AV: You’re the only truck (that I know of) that sells fresh made juice on your truck. How does that go?
ED: We are the first and only juice truck in Chicago. There has been a couple others in the licensing process since before our time but not cold pressed, which is a distinct differentiator. It was extremely important to us to be the first juice truck in a market that lacked healthy alternatives. The cold press juice is still relatively new and in a growth stage here in Chicago and most of our brick and mortar competitors are located outside of the loop giving us an advantage. Being the first mobile food preparer wanting to bottle and sell our juice from our truck we encountered pushback from the City which we ultimately overcame. An additional license would not have been necessary if we were selling the juice in plastic cups with straws and lids. However the nature of the cold press, and to preserve the integrity of the product, we must not only bottle but bottle in glass to prevent oxidation.
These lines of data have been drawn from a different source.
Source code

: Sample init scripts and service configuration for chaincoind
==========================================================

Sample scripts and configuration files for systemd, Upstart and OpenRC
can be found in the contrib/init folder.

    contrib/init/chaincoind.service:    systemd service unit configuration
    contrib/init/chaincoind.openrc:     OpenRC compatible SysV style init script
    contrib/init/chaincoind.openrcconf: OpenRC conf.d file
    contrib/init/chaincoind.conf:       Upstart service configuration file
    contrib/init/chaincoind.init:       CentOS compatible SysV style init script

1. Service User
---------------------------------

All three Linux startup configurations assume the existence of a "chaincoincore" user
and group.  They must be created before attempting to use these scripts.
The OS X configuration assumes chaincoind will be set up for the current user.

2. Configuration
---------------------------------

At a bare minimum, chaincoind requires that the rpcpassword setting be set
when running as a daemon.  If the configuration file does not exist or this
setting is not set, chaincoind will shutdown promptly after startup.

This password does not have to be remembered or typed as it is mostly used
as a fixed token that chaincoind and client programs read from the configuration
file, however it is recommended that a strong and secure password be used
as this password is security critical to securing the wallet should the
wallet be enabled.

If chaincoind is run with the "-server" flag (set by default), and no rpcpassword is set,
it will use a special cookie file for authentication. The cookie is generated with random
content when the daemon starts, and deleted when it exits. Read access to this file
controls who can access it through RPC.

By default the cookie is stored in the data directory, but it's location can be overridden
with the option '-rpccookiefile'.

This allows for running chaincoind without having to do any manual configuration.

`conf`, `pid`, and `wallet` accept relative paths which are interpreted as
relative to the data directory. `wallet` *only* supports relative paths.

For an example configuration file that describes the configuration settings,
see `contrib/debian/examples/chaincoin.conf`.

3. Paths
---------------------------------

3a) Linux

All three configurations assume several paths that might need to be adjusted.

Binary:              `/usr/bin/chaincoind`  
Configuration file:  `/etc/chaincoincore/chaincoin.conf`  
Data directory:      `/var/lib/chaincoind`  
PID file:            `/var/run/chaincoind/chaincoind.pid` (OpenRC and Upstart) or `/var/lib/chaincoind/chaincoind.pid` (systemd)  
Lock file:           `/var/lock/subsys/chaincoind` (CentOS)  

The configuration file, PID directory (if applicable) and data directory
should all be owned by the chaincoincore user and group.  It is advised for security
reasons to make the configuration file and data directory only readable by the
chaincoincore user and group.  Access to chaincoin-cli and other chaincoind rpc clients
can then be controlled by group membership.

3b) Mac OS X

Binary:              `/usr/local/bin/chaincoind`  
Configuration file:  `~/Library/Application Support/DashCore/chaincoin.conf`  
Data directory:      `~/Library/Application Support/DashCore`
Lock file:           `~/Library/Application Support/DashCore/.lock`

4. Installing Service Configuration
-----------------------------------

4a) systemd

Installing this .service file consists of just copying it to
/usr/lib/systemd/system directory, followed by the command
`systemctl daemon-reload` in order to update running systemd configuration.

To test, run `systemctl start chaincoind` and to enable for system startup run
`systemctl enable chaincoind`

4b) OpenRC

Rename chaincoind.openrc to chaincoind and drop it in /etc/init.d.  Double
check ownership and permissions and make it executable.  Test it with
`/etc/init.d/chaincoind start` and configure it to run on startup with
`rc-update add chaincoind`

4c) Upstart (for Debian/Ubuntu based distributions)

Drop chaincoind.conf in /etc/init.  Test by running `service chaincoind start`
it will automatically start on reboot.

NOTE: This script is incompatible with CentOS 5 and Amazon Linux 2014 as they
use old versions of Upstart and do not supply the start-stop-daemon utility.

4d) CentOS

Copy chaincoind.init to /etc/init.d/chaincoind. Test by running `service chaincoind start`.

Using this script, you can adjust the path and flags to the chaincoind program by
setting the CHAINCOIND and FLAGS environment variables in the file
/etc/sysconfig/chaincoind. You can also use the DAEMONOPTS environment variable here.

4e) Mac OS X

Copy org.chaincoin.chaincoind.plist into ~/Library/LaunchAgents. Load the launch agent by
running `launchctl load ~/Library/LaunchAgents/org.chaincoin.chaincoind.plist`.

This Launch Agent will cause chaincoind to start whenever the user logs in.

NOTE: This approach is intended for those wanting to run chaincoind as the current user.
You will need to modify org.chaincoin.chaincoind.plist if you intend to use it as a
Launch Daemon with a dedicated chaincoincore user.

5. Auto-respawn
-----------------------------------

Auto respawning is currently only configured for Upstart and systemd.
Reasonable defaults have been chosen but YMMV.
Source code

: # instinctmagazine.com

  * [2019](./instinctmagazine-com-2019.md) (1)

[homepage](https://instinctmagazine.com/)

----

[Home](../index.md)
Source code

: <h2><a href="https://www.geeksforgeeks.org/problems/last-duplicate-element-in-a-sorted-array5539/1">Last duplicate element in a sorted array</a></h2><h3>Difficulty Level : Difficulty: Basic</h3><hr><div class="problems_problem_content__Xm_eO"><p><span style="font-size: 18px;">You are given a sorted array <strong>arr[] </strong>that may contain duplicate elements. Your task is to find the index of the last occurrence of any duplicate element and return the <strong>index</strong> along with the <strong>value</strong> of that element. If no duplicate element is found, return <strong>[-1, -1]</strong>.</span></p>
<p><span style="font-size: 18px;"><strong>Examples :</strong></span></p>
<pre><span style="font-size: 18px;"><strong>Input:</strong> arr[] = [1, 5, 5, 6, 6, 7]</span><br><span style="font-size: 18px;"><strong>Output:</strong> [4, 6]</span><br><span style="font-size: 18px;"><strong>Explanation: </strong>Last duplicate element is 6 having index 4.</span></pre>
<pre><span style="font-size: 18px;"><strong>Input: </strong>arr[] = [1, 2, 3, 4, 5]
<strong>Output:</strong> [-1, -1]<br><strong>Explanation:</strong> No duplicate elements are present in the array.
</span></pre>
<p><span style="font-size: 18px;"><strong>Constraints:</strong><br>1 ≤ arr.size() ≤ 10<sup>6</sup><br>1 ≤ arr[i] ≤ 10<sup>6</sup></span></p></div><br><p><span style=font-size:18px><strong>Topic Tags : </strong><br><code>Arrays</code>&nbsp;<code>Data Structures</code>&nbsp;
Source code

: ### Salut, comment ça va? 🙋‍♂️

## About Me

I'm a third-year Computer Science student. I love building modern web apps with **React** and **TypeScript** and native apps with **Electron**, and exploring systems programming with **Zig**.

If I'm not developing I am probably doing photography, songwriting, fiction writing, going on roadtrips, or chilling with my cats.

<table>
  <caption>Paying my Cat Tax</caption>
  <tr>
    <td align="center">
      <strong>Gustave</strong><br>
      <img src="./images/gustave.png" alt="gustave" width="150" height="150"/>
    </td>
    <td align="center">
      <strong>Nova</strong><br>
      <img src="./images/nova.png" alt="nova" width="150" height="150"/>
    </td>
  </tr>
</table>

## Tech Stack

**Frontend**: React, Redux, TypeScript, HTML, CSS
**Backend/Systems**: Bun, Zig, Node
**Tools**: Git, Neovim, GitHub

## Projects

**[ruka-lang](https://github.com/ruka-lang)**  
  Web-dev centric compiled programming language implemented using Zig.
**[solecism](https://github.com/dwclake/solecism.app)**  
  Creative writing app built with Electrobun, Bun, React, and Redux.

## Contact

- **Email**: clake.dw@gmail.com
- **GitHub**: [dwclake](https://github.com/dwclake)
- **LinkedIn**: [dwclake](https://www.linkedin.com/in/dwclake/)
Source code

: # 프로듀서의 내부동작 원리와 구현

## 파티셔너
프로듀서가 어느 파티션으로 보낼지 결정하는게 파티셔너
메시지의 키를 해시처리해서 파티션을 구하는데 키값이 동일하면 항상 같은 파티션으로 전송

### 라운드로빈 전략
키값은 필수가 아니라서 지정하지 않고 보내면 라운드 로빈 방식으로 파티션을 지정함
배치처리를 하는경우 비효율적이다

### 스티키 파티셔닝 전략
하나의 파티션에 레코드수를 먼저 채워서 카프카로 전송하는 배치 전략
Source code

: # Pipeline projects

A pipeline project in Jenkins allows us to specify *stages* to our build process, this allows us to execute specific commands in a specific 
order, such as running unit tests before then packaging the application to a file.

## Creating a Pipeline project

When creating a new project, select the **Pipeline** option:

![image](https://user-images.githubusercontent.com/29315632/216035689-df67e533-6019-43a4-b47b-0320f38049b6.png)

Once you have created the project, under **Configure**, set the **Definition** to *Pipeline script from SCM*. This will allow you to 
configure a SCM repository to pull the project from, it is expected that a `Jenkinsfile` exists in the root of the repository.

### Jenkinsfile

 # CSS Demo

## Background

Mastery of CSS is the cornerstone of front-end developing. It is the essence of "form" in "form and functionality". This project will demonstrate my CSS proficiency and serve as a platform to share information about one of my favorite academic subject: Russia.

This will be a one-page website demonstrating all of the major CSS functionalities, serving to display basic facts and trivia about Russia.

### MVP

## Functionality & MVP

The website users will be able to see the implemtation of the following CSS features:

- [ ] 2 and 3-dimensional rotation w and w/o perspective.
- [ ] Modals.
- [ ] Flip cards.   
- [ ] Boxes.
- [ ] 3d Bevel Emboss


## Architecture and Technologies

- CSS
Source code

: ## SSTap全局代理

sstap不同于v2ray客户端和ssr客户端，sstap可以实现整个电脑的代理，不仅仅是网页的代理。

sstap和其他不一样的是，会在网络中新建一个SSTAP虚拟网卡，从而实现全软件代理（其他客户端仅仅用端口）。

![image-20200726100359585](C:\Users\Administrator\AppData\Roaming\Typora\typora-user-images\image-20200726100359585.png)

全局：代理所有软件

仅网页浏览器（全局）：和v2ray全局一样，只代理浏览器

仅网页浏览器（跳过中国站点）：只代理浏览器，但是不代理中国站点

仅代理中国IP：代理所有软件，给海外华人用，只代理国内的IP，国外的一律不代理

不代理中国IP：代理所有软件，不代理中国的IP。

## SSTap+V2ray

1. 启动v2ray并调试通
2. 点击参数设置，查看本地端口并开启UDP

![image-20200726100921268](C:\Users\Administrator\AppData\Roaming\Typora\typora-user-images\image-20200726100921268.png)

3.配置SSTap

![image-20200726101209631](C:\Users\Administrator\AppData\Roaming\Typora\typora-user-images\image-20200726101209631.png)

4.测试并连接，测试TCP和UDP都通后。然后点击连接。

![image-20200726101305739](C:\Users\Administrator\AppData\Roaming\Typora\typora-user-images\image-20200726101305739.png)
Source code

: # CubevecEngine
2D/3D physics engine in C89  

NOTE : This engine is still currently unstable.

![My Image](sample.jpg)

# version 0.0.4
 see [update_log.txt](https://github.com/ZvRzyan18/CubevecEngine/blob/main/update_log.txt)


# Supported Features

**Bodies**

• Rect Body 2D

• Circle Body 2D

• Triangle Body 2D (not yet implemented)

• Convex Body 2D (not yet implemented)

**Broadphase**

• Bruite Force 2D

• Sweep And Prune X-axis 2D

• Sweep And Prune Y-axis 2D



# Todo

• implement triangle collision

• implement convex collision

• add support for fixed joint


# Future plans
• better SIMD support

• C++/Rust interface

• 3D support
We are not allowed to produce the juice on the truck (nor would we want to for any reason other than the sake of demonstration) so all production happens in the kitchen.
The response to the juice has been phenomenal, selling out daily and requiring a look toward increased capacity down the road. At this point we are content as a microjuicery and given the time intensive production of our products and that we are unwaveringly committed to both the farm fresh food AND the juice on the truck, we will continue to produce the artisan small batches that our customers can expect to sell out.
AV: Is the food truck your only business? What do you do in the “off-season”?
ED: The Corner Farmacy is our main focus at the moment however both of us have and will take on various side ventures in order to create income, anything from practicing law to selling reclaimed wood, we never know what opportunities will present themselves or what we will find ourselves doing.
This first winter, our “off season” has been spent immersed in personal and professional development as it pertains to TCF. The last couple of months have passed in a wink with all the recipe development and testing, cleansing and continued education leading us toward a more plant based lifestyle.
AV: What are your future plans? Will you partner with farmers markets? Any plans to open a B&M restaurant?
ED: We are in discussions with various markets in the area as to what dates we will be where, not a permanent fixture but popup appearances at different locations throughout the season will be happening this year. We have also been contacted by numerous corporate organizations that aim to provide their employees with a healthy lunch offering and anticipate more partnerships of that nature in the short term.
A brick and mortar was never our intention upon embarking on this journey, however along the way it became apparent how much more efficient our operations would be if we had a space of our own. This season will establish just how far down the road that will be. Would love to have a place where our customers could come hang out with us and experience our labor intensive production first hand.